_Directions for this task_
Your task is to find every line in the records that holds the string "techniques" and copy it.

(Given data)

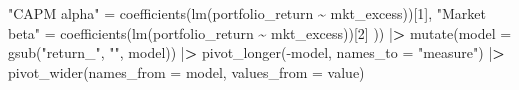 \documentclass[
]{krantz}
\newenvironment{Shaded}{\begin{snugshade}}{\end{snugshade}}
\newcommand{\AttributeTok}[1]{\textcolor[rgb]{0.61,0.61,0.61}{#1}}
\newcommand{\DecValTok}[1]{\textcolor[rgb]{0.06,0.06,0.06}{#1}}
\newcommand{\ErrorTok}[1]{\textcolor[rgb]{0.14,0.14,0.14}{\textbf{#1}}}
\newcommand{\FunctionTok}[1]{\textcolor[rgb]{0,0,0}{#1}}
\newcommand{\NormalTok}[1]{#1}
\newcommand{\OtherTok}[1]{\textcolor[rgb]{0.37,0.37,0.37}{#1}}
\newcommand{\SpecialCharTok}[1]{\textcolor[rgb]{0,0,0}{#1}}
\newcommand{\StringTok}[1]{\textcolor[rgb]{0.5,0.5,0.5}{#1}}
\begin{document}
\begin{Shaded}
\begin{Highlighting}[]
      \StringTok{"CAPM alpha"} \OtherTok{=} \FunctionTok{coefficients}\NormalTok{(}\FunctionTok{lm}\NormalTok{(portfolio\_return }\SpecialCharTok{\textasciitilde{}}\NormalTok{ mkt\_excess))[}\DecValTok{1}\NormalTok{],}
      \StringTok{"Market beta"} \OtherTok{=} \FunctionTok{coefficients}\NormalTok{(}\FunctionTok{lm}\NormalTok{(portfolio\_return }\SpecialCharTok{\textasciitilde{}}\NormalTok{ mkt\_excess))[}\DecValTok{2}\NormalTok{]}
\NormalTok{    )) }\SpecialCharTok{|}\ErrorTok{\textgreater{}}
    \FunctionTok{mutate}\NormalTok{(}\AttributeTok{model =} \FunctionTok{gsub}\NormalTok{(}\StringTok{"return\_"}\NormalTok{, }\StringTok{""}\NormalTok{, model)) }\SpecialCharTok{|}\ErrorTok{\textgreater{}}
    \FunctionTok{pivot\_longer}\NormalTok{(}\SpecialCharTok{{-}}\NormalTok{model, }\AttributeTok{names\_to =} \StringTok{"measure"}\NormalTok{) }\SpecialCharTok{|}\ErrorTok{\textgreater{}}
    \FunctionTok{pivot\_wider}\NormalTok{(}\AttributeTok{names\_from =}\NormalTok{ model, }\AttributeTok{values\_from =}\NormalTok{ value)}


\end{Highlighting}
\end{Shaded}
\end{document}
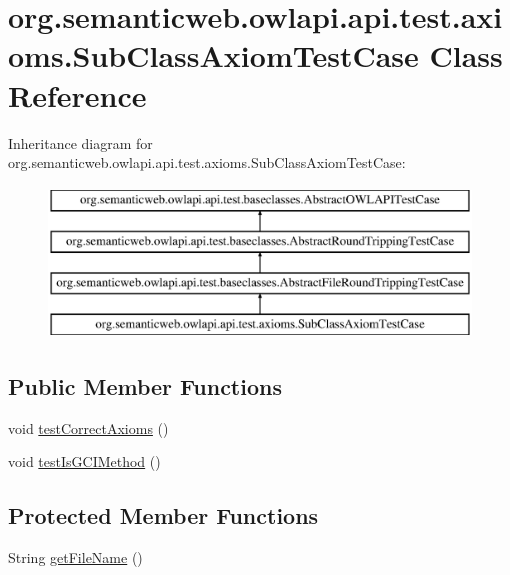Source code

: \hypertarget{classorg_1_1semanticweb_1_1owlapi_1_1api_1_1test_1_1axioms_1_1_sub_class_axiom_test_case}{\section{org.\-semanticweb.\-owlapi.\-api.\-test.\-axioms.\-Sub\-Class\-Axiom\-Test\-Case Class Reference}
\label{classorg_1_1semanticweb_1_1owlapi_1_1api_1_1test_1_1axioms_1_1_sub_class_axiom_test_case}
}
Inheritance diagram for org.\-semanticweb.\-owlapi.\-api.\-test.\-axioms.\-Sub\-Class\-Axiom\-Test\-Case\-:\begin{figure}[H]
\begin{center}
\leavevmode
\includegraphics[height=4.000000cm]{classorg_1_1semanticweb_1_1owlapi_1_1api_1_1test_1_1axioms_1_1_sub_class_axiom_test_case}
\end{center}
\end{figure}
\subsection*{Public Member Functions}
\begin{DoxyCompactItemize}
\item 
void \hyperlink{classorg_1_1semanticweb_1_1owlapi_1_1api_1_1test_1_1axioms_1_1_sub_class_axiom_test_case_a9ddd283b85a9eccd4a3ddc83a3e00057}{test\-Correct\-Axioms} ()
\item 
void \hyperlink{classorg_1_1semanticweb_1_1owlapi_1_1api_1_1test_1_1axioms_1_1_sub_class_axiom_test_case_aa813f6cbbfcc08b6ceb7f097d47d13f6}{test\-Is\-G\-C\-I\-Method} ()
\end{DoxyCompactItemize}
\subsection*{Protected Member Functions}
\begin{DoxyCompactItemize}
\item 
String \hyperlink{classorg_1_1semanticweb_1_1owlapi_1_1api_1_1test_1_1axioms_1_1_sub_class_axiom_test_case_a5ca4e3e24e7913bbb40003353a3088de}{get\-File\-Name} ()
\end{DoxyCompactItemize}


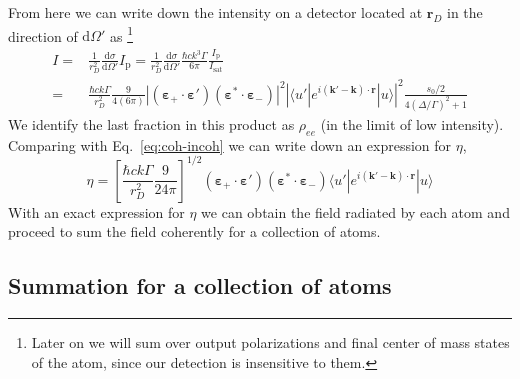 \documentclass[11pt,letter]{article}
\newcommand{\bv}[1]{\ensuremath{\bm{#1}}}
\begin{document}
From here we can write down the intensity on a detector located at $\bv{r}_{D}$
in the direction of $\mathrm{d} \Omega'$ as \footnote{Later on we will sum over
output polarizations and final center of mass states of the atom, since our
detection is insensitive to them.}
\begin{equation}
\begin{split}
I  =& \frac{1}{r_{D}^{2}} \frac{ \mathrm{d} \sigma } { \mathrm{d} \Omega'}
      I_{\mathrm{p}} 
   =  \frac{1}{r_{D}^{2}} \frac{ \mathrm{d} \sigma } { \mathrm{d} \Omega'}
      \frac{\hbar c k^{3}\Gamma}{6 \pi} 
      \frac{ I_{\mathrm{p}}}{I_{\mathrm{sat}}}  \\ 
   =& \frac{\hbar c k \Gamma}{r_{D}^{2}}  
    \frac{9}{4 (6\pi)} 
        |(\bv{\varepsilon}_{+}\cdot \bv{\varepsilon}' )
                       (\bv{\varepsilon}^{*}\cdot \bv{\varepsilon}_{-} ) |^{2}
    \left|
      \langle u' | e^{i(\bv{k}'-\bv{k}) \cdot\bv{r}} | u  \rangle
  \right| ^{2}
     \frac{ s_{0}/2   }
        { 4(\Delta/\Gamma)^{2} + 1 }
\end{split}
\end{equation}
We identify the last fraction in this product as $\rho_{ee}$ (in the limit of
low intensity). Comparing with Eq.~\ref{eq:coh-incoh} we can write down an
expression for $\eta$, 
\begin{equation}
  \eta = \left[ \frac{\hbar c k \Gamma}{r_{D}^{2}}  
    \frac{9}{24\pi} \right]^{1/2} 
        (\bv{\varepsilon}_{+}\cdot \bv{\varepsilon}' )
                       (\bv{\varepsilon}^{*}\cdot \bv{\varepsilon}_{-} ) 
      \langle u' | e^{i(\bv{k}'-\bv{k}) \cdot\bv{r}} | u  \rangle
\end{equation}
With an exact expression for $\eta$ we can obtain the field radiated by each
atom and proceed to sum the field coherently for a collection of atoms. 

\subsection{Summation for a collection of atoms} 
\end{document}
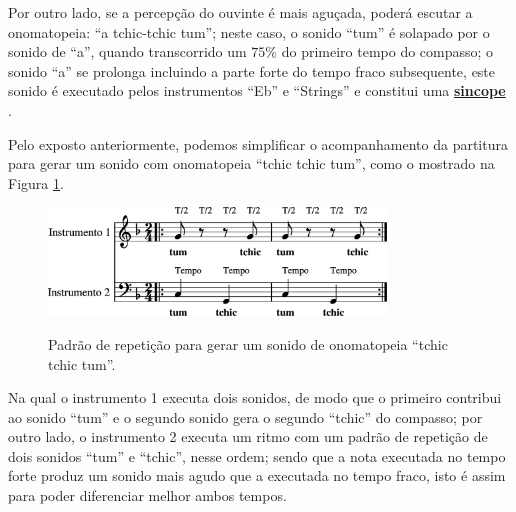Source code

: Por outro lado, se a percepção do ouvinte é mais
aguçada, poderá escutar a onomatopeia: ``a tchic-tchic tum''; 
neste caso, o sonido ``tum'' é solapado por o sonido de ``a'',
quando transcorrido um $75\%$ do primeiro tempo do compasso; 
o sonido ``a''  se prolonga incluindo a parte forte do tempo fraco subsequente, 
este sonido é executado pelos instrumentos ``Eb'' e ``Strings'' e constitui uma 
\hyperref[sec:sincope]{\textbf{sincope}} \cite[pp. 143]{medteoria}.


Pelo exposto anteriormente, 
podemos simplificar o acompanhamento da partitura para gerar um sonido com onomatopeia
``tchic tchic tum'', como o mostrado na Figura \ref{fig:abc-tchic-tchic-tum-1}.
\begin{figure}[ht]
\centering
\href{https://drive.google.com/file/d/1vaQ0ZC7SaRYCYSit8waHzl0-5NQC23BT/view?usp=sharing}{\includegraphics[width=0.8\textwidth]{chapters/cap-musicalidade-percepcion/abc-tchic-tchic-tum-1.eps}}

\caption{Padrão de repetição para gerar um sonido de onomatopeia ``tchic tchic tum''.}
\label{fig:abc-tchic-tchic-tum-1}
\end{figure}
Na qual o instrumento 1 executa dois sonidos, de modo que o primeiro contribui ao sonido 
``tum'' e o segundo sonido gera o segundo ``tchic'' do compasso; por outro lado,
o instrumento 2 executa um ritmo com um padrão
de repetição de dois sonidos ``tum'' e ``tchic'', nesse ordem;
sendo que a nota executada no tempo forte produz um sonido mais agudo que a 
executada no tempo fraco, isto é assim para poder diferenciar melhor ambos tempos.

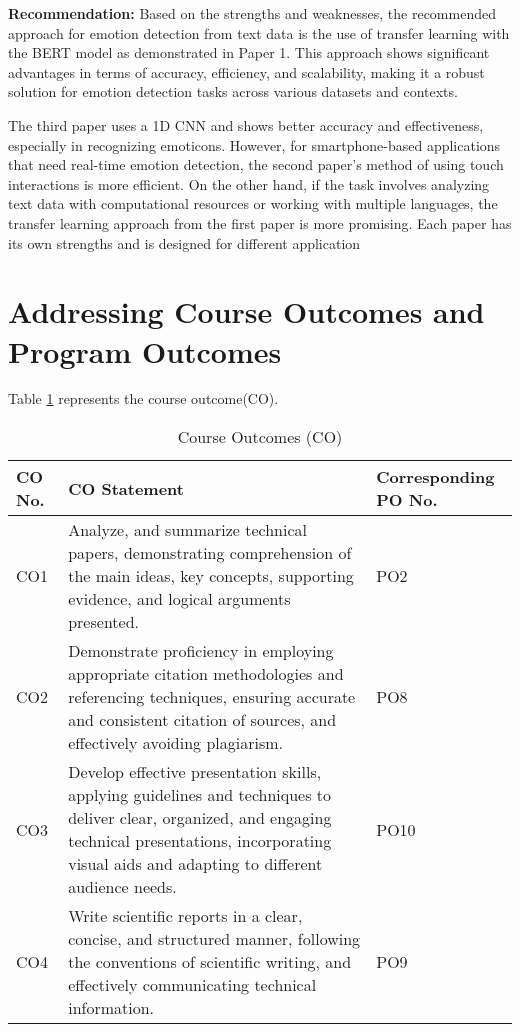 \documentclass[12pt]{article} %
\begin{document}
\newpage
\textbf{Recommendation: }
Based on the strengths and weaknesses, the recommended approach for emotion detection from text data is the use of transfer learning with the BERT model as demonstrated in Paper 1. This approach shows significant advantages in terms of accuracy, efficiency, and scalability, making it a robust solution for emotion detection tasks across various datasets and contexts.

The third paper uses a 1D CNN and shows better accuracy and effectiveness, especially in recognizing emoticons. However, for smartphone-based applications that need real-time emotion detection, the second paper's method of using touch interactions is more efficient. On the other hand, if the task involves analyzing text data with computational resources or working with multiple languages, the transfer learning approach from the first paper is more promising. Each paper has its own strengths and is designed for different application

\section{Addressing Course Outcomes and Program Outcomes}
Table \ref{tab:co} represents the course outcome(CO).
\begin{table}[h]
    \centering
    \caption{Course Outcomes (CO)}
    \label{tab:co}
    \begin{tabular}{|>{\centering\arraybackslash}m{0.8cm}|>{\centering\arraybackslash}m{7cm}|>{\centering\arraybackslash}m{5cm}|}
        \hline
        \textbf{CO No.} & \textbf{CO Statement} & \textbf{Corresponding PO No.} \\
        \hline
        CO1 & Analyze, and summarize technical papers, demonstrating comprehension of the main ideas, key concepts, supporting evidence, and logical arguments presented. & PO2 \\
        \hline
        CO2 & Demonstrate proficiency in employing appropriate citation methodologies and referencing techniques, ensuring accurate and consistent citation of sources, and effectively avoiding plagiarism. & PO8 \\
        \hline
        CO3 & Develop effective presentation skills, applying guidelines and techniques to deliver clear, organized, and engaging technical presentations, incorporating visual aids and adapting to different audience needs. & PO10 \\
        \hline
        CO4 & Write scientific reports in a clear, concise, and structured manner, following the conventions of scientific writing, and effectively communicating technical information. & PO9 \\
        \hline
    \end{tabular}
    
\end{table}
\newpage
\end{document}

(End Given data)

_Answer below_
        CO2 & Demonstrate proficiency in employing appropriate citation methodologies and referencing techniques, ensuring accurate and consistent citation of sources, and effectively avoiding plagiarism. & PO8 \\
        CO3 & Develop effective presentation skills, applying guidelines and techniques to deliver clear, organized, and engaging technical presentations, incorporating visual aids and adapting to different audience needs. & PO10 \\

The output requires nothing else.